What is needed » Leave out the pictures and repeat everything else in the records exactly.

Data for processing »
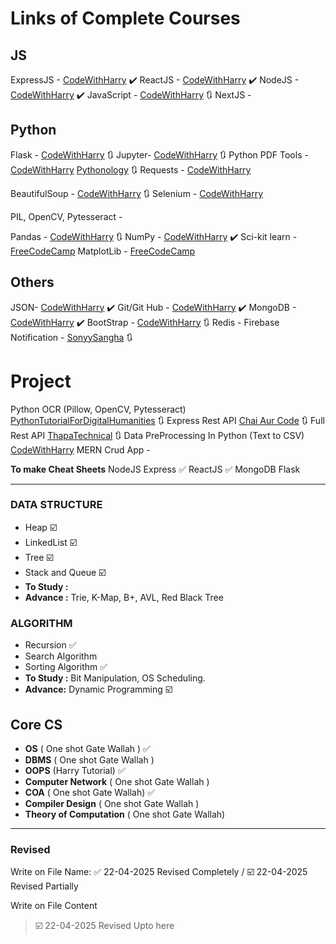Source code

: # Links of Complete Courses

## JS
ExpressJS - [CodeWithHarry](https://youtu.be/7H_QH9nipNs) ✔️
ReactJS - [CodeWithHarry](https://www.youtube.com/watch?v=RGKi6LSPDLU&t=1620s&pp=ygUHUmVhY3RKUw%3D%3D) ✔️
NodeJS -[CodeWithHarry](https://www.youtube.com/watch?v=BLl32FvcdVM&t=3933s&pp=ygUQbm9kZSBqcyB0dXRvcmlhbA%3D%3D) ✔️
JavaScript - [CodeWithHarry](https://www.youtube.com/watch?v=hKB-YGF14SY&t=10646s) 🔃
NextJS - 




## Python
Flask - [CodeWithHarry](https://www.youtube.com/watch?v=oA8brF3w5XQ&t=3212s) 🔃
Jupyter-  [CodeWithHarry](https://youtu.be/6jgpCSYiV_o) 🔃
Python PDF Tools - [CodeWithHarry](https://youtu.be/GxWwBp8SNNA) [Pythonology](https://youtu.be/G0PApj7YPBo) 🔃
Requests - [CodeWithHarry](https://www.youtube.com/watch?v=IzcEH8QgoqY&pp=ygUPUHl0aG9uIFJlcXVlc3Rz)

BeautifulSoup - [CodeWithHarry](https://www.youtube.com/watch?v=4tAp9Lu0eDI&t=1095s) 🔃
Selenium - [CodeWithHarry](https://www.youtube.com/watch?v=XI5_nsClCYI&pp=ygUdU2VsZW5pdW0gYmVhdHVpZnVsIFNvdXAgaGFycnk%3D)

PIL, OpenCV, Pytesseract -

Pandas - [CodeWithHarry](https://www.youtube.com/watch?v=RhEjmHeDNoA&t=1480s) 🔃
NumPy - [CodeWithHarry](https://www.youtube.com/watch?v=Rbh1rieb3zc&feature=youtu.be) ✔️
Sci-kit learn - [FreeCodeCamp](https://youtu.be/0B5eIE_1vpU) 
MatplotLib - [FreeCodeCamp](https://youtu.be/3Xc3CA655Y4)


## Others
JSON- [CodeWithHarry](https://youtu.be/whNFPBEI-wM) ✔️
Git/Git Hub - [CodeWithHarry](https://youtu.be/gwWKnnCMQ5c) ✔️ 
MongoDB - [CodeWithHarry](https://www.youtube.com/watch?v=J6mDkcqU_ZE&t=1012s&pp=ygUQbW9uZ29kYiB0dXRvcmlhbA%3D%3D) ✔️
BootStrap  - [CodeWithHarry](https://youtu.be/vpAJ0s5S2t0) 🔃
Redis -
Firebase Notification - [SonyySangha](https://www.youtube.com/watch?v=W-rlFj0d0RQ&t=1195s) 🔃


# Project
Python OCR (Pillow, OpenCV, Pytesseract) [PythonTutorialForDigitalHumanities](https://www.youtube.com/playlist?list=PL2VXyKi-KpYuTAZz__9KVl1jQz74bDG7i) 🔃
Express Rest API  [Chai Aur Code](https://youtu.be/uNCrMvkPUAE) 🔃
Full Rest API [ThapaTechnical](https://www.youtube.com/playlist?list=PLwGdqUZWnOp1ve9jXCz9apbouv-eAMi6E) 🔃
Data PreProcessing In Python (Text to CSV) [CodeWithHarry](https://youtu.be/OElvThO8XM0)
MERN Crud App - 

**To make Cheat Sheets**
NodeJS
Express ✅
ReactJS ✅
MongoDB
Flask


---

### DATA STRUCTURE
- Heap ☑️
- LinkedList  ☑️
- Tree ☑️
- Stack and Queue ☑️
- **To Study :**
- **Advance :** Trie, K-Map, B+, AVL, Red Black Tree

### ALGORITHM
- Recursion ✅
- Search Algorithm 
- Sorting Algorithm ✅
- **To Study :** Bit Manipulation, OS Scheduling.
- **Advance:** Dynamic Programming ☑️





## Core CS

- **OS** ( One shot Gate Wallah ) ✅
- **DBMS** ( One shot Gate Wallah ) 
- **OOPS** (Harry Tutorial) ✅
- **Computer Network** ( One shot Gate Wallah ) 
- **COA** ( One shot Gate Wallah) ✅
- **Compiler Design** ( One shot Gate Wallah )
- **Theory of Computation** ( One shot Gate Wallah)




---
### Revised
Write on File Name:
✅ 22-04-2025 Revised Completely / ☑️ 22-04-2025 Revised Partially

Write on File Content
> ☑️ 22-04-2025 Revised Upto here
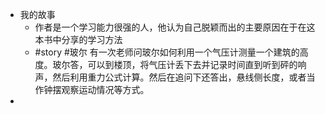 - 我的故事  
	- 作者是一个学习能力很强的人，他认为自己脱颖而出的主要原因在于在这本书中分享的学习方法  
	- #story #玻尔 有一次老师问玻尔如何利用一个气压计测量一个建筑的高度。玻尔答，可以到楼顶，将气压计丢下去并记录时间直到听到砰的响声，然后利用重力公式计算。然后在追问下还答出，悬线侧长度，或者当作钟摆观察运动情况等方式。  
-  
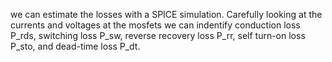 we can estimate the losses with a SPICE simulation.
Carefully looking at the currents and voltages at the mosfets we can indentify conduction loss P_rds, switching loss
P_sw, reverse recovery loss P_rr, self turn-on loss P_sto, and dead-time loss P_dt.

Answer area »
Source code

: # Links of Complete Courses

## JS
ExpressJS - [CodeWithHarry](https://youtu.be/7H_QH9nipNs) ✔️
ReactJS - [CodeWithHarry](https://www.youtube.com/watch?v=RGKi6LSPDLU&t=1620s&pp=ygUHUmVhY3RKUw%3D%3D) ✔️
NodeJS -[CodeWithHarry](https://www.youtube.com/watch?v=BLl32FvcdVM&t=3933s&pp=ygUQbm9kZSBqcyB0dXRvcmlhbA%3D%3D) ✔️
JavaScript - [CodeWithHarry](https://www.youtube.com/watch?v=hKB-YGF14SY&t=10646s) 🔃
NextJS - 




## Python
Flask - [CodeWithHarry](https://www.youtube.com/watch?v=oA8brF3w5XQ&t=3212s) 🔃
Jupyter-  [CodeWithHarry](https://youtu.be/6jgpCSYiV_o) 🔃
Python PDF Tools - [CodeWithHarry](https://youtu.be/GxWwBp8SNNA) [Pythonology](https://youtu.be/G0PApj7YPBo) 🔃
Requests - [CodeWithHarry](https://www.youtube.com/watch?v=IzcEH8QgoqY&pp=ygUPUHl0aG9uIFJlcXVlc3Rz)

BeautifulSoup - [CodeWithHarry](https://www.youtube.com/watch?v=4tAp9Lu0eDI&t=1095s) 🔃
Selenium - [CodeWithHarry](https://www.youtube.com/watch?v=XI5_nsClCYI&pp=ygUdU2VsZW5pdW0gYmVhdHVpZnVsIFNvdXAgaGFycnk%3D)

PIL, OpenCV, Pytesseract -

Pandas - [CodeWithHarry](https://www.youtube.com/watch?v=RhEjmHeDNoA&t=1480s) 🔃
NumPy - [CodeWithHarry](https://www.youtube.com/watch?v=Rbh1rieb3zc&feature=youtu.be) ✔️
Sci-kit learn - [FreeCodeCamp](https://youtu.be/0B5eIE_1vpU) 
MatplotLib - [FreeCodeCamp](https://youtu.be/3Xc3CA655Y4)


## Others
JSON- [CodeWithHarry](https://youtu.be/whNFPBEI-wM) ✔️
Git/Git Hub - [CodeWithHarry](https://youtu.be/gwWKnnCMQ5c) ✔️ 
MongoDB - [CodeWithHarry](https://www.youtube.com/watch?v=J6mDkcqU_ZE&t=1012s&pp=ygUQbW9uZ29kYiB0dXRvcmlhbA%3D%3D) ✔️
BootStrap  - [CodeWithHarry](https://youtu.be/vpAJ0s5S2t0) 🔃
Redis -
Firebase Notification - [SonyySangha](https://www.youtube.com/watch?v=W-rlFj0d0RQ&t=1195s) 🔃


# Project
Python OCR (Pillow, OpenCV, Pytesseract) [PythonTutorialForDigitalHumanities](https://www.youtube.com/playlist?list=PL2VXyKi-KpYuTAZz__9KVl1jQz74bDG7i) 🔃
Express Rest API  [Chai Aur Code](https://youtu.be/uNCrMvkPUAE) 🔃
Full Rest API [ThapaTechnical](https://www.youtube.com/playlist?list=PLwGdqUZWnOp1ve9jXCz9apbouv-eAMi6E) 🔃
Data PreProcessing In Python (Text to CSV) [CodeWithHarry](https://youtu.be/OElvThO8XM0)
MERN Crud App - 

**To make Cheat Sheets**
NodeJS
Express ✅
ReactJS ✅
MongoDB
Flask


---

### DATA STRUCTURE
- Heap ☑️
- LinkedList  ☑️
- Tree ☑️
- Stack and Queue ☑️
- **To Study :**
- **Advance :** Trie, K-Map, B+, AVL, Red Black Tree

### ALGORITHM
- Recursion ✅
- Search Algorithm 
- Sorting Algorithm ✅
- **To Study :** Bit Manipulation, OS Scheduling.
- **Advance:** Dynamic Programming ☑️





## Core CS

- **OS** ( One shot Gate Wallah ) ✅
- **DBMS** ( One shot Gate Wallah ) 
- **OOPS** (Harry Tutorial) ✅
- **Computer Network** ( One shot Gate Wallah ) 
- **COA** ( One shot Gate Wallah) ✅
- **Compiler Design** ( One shot Gate Wallah )
- **Theory of Computation** ( One shot Gate Wallah)




---
### Revised
Write on File Name:
✅ 22-04-2025 Revised Completely / ☑️ 22-04-2025 Revised Partially

Write on File Content
> ☑️ 22-04-2025 Revised Upto here
 - 我的故事  
	- 作者是一个学习能力很强的人，他认为自己脱颖而出的主要原因在于在这本书中分享的学习方法  
	- #story #玻尔 有一次老师问玻尔如何利用一个气压计测量一个建筑的高度。玻尔答，可以到楼顶，将气压计丢下去并记录时间直到听到砰的响声，然后利用重力公式计算。然后在追问下还答出，悬线侧长度，或者当作钟摆观察运动情况等方式。  
-  
 we can estimate the losses with a SPICE simulation.
Carefully looking at the currents and voltages at the mosfets we can indentify conduction loss P_rds, switching loss
P_sw, reverse recovery loss P_rr, self turn-on loss P_sto, and dead-time loss P_dt.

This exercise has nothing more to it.